Provided records:

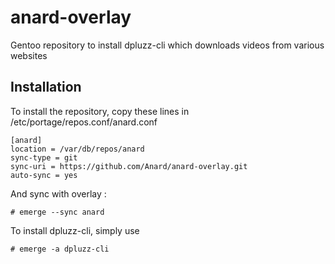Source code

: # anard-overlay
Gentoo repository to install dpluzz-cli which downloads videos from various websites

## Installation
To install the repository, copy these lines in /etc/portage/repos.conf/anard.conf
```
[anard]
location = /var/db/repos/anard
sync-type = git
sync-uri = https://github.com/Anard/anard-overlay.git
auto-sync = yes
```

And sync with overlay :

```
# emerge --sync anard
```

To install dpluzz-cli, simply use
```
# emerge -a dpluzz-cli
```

Work request:
Your answer should be each line from the preceding material in which the word "anard" occurs.

Solution:
: # anard-overlay
To install the repository, copy these lines in /etc/portage/repos.conf/anard.conf
[anard]
location = /var/db/repos/anard
sync-uri = https://github.com/Anard/anard-overlay.git
# emerge --sync anard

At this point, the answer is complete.